→ YOUR INSTRUCTIONS: Beginning with the line containing "fonction de $z_2$." and ending with the last line of the records, set down every line exactly.

→ EXTRACTED ENTRIES:
* * * * * * * * *

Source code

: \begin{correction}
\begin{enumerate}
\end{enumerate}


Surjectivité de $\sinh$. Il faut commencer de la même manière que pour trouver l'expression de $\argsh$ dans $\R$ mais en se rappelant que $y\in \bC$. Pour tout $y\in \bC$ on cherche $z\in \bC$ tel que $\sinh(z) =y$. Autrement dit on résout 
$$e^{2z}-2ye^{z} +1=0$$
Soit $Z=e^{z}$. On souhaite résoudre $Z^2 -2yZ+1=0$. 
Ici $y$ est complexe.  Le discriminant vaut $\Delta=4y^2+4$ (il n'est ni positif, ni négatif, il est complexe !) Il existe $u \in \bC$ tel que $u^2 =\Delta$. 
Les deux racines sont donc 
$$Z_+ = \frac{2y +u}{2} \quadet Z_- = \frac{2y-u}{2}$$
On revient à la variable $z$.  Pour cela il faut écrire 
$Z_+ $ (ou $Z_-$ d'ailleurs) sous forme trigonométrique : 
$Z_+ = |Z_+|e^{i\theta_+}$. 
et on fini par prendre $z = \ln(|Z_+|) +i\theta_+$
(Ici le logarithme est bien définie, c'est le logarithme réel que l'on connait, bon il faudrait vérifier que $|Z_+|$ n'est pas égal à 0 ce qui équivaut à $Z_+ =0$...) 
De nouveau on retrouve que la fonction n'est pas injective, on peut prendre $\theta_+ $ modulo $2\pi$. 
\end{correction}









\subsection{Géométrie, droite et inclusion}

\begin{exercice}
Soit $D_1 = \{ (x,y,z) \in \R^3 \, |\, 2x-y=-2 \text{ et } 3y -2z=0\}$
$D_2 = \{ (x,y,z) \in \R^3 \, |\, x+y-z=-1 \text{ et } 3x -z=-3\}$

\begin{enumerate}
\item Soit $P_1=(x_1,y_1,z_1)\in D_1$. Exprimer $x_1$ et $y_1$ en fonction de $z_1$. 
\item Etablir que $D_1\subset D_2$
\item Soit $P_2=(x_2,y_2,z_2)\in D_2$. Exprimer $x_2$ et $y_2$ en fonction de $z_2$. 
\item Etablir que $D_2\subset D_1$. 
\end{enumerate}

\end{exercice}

* * * * * * * * *

→ OUTPUT OF THE EXERCISE:
\item Soit $P_2=(x_2,y_2,z_2)\in D_2$. Exprimer $x_2$ et $y_2$ en fonction de $z_2$. 
\item Etablir que $D_2\subset D_1$. 
\end{enumerate}

\end{exercice}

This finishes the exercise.